Stored dataset items:
# # #

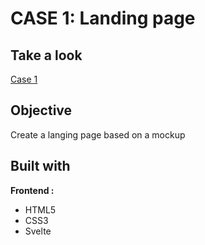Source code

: # CASE 1: Landing page

## Take a look
[Case 1](https://phuongdattran.github.io/case1/)

## Objective
Create a langing page based on a mockup

## Built with

**Frontend :** 
- HTML5
- CSS3
- Svelte
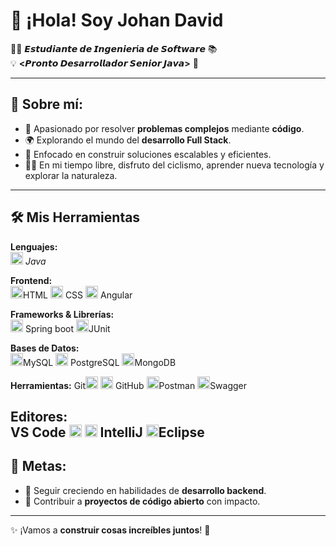 # 👋 ¡Hola! Soy Johan David  

👨‍💻 **𝙀𝙨𝙩𝙪𝙙𝙞𝙖𝙣𝙩𝙚 𝙙𝙚 𝙄𝙣𝙜𝙚𝙣𝙞𝙚𝙧í𝙖 𝙙𝙚 𝙎𝙤𝙛𝙩𝙬𝙖𝙧𝙚** 📚  
💡 **<𝙋𝙧𝙤𝙣𝙩𝙤 𝘿𝙚𝙨𝙖𝙧𝙧𝙤𝙡𝙡𝙖𝙙𝙤𝙧 𝙎𝙚𝙣𝙞𝙤𝙧 𝙅𝙖𝙫𝙖>** 🚀  

---

## 🌟 **Sobre mí:**

- 🔧 Apasionado por resolver **problemas complejos** mediante **código**.  
- 🌍 Explorando el mundo del **desarrollo Full Stack**.  
- 🎯 Enfocado en construir soluciones escalables y eficientes.  
- 🚴‍♂️ En mi tiempo libre, disfruto del ciclismo, aprender nueva tecnología y explorar la naturaleza.  

---

## 🛠️ Mis Herramientas

**Lenguajes:**  
<img src="https://cdn.jsdelivr.net/gh/devicons/devicon/icons/java/java-original.svg" width="20" alt="Java" /> *Java* 

**Frontend:**  
<img src="https://cdn.jsdelivr.net/gh/devicons/devicon/icons/html5/html5-original.svg" width="20" alt="HTML" />HTML <img src="https://cdn.jsdelivr.net/gh/devicons/devicon/icons/css3/css3-original.svg" width="20" alt="CSS" /> CSS  <img src="https://cdn.jsdelivr.net/gh/devicons/devicon/icons/angularjs/angularjs-original.svg" width="20" alt="Angular" />  Angular 

**Frameworks & Librerías:**  
<img src="https://cdn.jsdelivr.net/gh/devicons/devicon/icons/spring/spring-original.svg" width="20" alt="Spring" /> Spring boot  <img src="https://cdn.jsdelivr.net/gh/devicons/devicon/icons/junit/junit-original.svg" width="20" alt="JUnit" />JUnit 

**Bases de Datos:**  
<img src="https://cdn.jsdelivr.net/gh/devicons/devicon/icons/mysql/mysql-original.svg" width="20" alt="MySQL" />MySQL  <img src="https://cdn.jsdelivr.net/gh/devicons/devicon/icons/postgresql/postgresql-original.svg" width="20" alt="PostgreSQL" /> PostgreSQL  <img src="https://cdn.jsdelivr.net/gh/devicons/devicon/icons/mongodb/mongodb-original.svg" width="20" alt="MongoDB" />MongoDB 

**Herramientas:**
Git<img src="https://cdn.jsdelivr.net/gh/devicons/devicon/icons/git/git-original.svg" width="20" alt="Git" />  <img src="https://cdn.jsdelivr.net/gh/devicons/devicon/icons/github/github-original.svg" width="20" alt="GitHub" /> GitHub  <img src="https://cdn.jsdelivr.net/gh/devicons/devicon/icons/postman/postman-original.svg" width="20" alt="Postman" />Postman   <img src="https://cdn.jsdelivr.net/gh/devicons/devicon/icons/swagger/swagger-original.svg" width="20" alt="Swagger" />Swagger 

**Editores:**  
VS Code <img src="https://cdn.jsdelivr.net/gh/devicons/devicon/icons/vscode/vscode-original.svg" width="20" alt="VS Code" />  <img src="https://cdn.jsdelivr.net/gh/devicons/devicon/icons/intellij/intellij-original.svg" width="20" alt="IntelliJ" />  IntelliJ <img src="https://cdn.jsdelivr.net/gh/devicons/devicon/icons/eclipse/eclipse-original.svg" width="20" alt="Eclipse" />Eclipse 
---

## 🎯 **Metas:**

- 🌱 Seguir creciendo en habilidades de **desarrollo backend**.  
- 🚀 Contribuir a **proyectos de código abierto** con impacto.  

---

✨ ¡Vamos a **construir cosas increíbles juntos**! 🚀















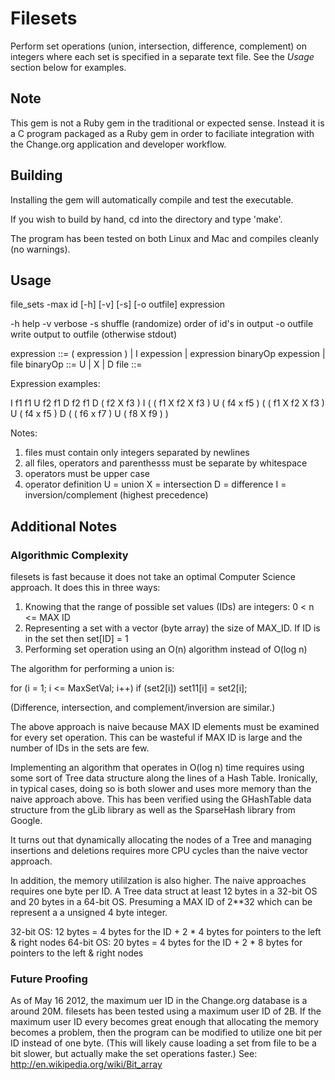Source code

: # Filesets

Perform set operations (union, intersection, difference, complement) on integers where each set is specified in a separate text file. See the *Usage* section below for examples.

## Note

This gem is not a Ruby gem in the traditional or expected sense. Instead it is a C program packaged as a Ruby gem in order to faciliate integration with the Change.org application and developer workflow.

## Building

Installing the gem will automatically compile and test the executable.

If you wish to build by hand, cd into the directory and type 'make'.

The program has been tested on both Linux and Mac and compiles cleanly (no warnings).


## Usage

file_sets -max id [-h] [-v] [-s] [-o outfile] expression 

  -h                 help
  -v                 verbose
  -s                 shuffle (randomize) order of id's in output
  -o outfile         write output to outfile (otherwise stdout)

expression ::= ( expression )
             | I expession 
             | expression binaryOp expession 
             | file 
binaryOp   ::= U | X | D 
file       ::= <path to file>

Expression examples: 

  I f1
  f1 U f2
  f1 D f2
  f1 D ( f2 X f3 )
  I ( ( f1 X f2 X f3 ) U ( f4 x f5 ) 
  ( ( f1 X f2 X f3 ) U ( f4 x f5 ) D ( ( f6 x f7 ) U ( f8 X f9 ) )

Notes:
1) files must contain only integers separated by newlines
2) all files, operators and parenthesss must be separate by whitespace
3) operators must be upper case
4) operator definition
  U = union
  X = intersection
  D = difference
  I = inversion/complement (highest precedence)


## Additional Notes

### Algorithmic Complexity

filesets is fast because it does not take an optimal Computer Science approach. It does this in three ways:

1. Knowing that the range of possible set values (IDs) are integers: 0 < n <= MAX ID
2. Representing a set with a vector (byte array) the size of MAX_ID. If ID is in the set then set[ID] = 1
3. Performing set operation using an O(n) algorithm instead of O(log n)

The algorithm for performing a union is: 

  for (i = 1; i <= MaxSetVal; i++)
    if (set2[i])
      set11[i] = set2[i];

(Difference, intersection, and complement/inversion are similar.)

The above approach is naive because MAX ID elements must be examined for every set operation. This can be wasteful if MAX ID is large and the number of IDs in the sets are few.

Implementing an algorithm that operates in O(log n) time requires using some sort of Tree data structure along the lines of a Hash Table. Ironically, in typical cases, doing so is both slower and uses more memory than the naive approach above. This has been verified using the GHashTable data structure from the gLib library as well as the SparseHash library from Google.

It turns out that dynamically allocating the nodes of a Tree and managing insertions and deletions requires more CPU cycles than the naive vector approach.

In addition, the memory utililzation is also higher. The naive approaches requires one byte per ID. A Tree data struct at least 12 bytes in a 32-bit OS and 20 bytes in a 64-bit OS. Presuming a MAX ID of 2**32 which can be represent a a unsigned 4 byte integer.

32-bit OS: 12 bytes = 4 bytes for the ID + 2 * 4 bytes for pointers to the left & right nodes
64-bit OS: 20 bytes = 4 bytes for the ID + 2 * 8 bytes for pointers to the left & right nodes


### Future Proofing

As of May 16 2012, the maximum uer ID in the Change.org database is a around 20M. filesets has been tested using a maximum user ID of 2B. If the maximum user ID every becomes great enough that allocating the memory becomes a problem, then the program can be modified to utilize one bit per ID instead of one byte. (This will likely cause loading a set from file to be a bit slower, but actually make the set operations faster.) See: http://en.wikipedia.org/wiki/Bit_array

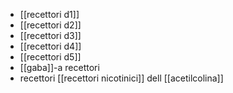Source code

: - [[recettori d1]]
- [[recettori d2]]
- [[recettori d3]]
- [[recettori d4]]
- [[recettori d5]]
- [[gaba]]-a recettori
- recettori [[recettori nicotinici]] dell [[acetilcolina]]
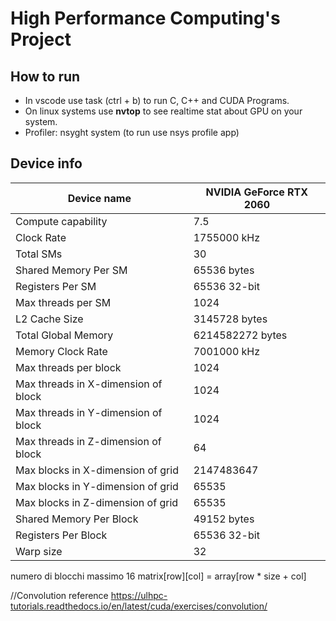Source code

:# High Performance Computing's Project

## How to run

- In vscode use task (ctrl + b) to run C, C++ and CUDA Programs.
- On linux systems use **nvtop** to see realtime stat about GPU on your system.
- Profiler: nsyght system (to run use nsys profile app)

## Device info

| Device name                         | NVIDIA GeForce RTX 2060 |
| ----------------------------------- | ----------------------- |
| Compute capability                  | 7.5                     |
| Clock Rate                          | 1755000 kHz             |
| Total SMs                           | 30                      |
| Shared Memory Per SM                | 65536 bytes             |
| Registers Per SM                    | 65536 32-bit            |
| Max threads per SM                  | 1024                    |
| L2 Cache Size                       | 3145728 bytes           |
| Total Global Memory                 | 6214582272 bytes        |
| Memory Clock Rate                   | 7001000 kHz             |
| Max threads per block               | 1024                    |
| Max threads in X-dimension of block | 1024                    |
| Max threads in Y-dimension of block | 1024                    |
| Max threads in Z-dimension of block | 64                      |
| Max blocks in X-dimension of grid   | 2147483647              |
| Max blocks in Y-dimension of grid   | 65535                   |
| Max blocks in Z-dimension of grid   | 65535                   |
| Shared Memory Per Block             | 49152 bytes             |
| Registers Per Block                 | 65536 32-bit            |
| Warp size                           | 32                      |

numero di blocchi massimo 16
matrix[row][col] = array[row * size + col]

//Convolution reference
https://ulhpc-tutorials.readthedocs.io/en/latest/cuda/exercises/convolution/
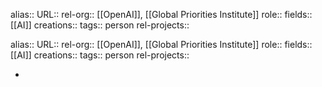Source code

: alias::
URL::
rel-org:: [[OpenAI]], [[Global Priorities Institute]]
role::
fields:: [[AI]]
creations::
tags:: person
rel-projects::

alias::
URL::
rel-org:: [[OpenAI]], [[Global Priorities Institute]]
role::
fields:: [[AI]]
creations::
tags:: person
rel-projects::

-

# # #

**WHAT IS EXPECTED**
Pick out every line above that contains the word "both" and copy it.

**WRITTEN RESPONSE**
The program has been tested on both Linux and Mac and compiles cleanly (no warnings).
Implementing an algorithm that operates in O(log n) time requires using some sort of Tree data structure along the lines of a Hash Table. Ironically, in typical cases, doing so is both slower and uses more memory than the naive approach above. This has been verified using the GHashTable data structure from the gLib library as well as the SparseHash library from Google.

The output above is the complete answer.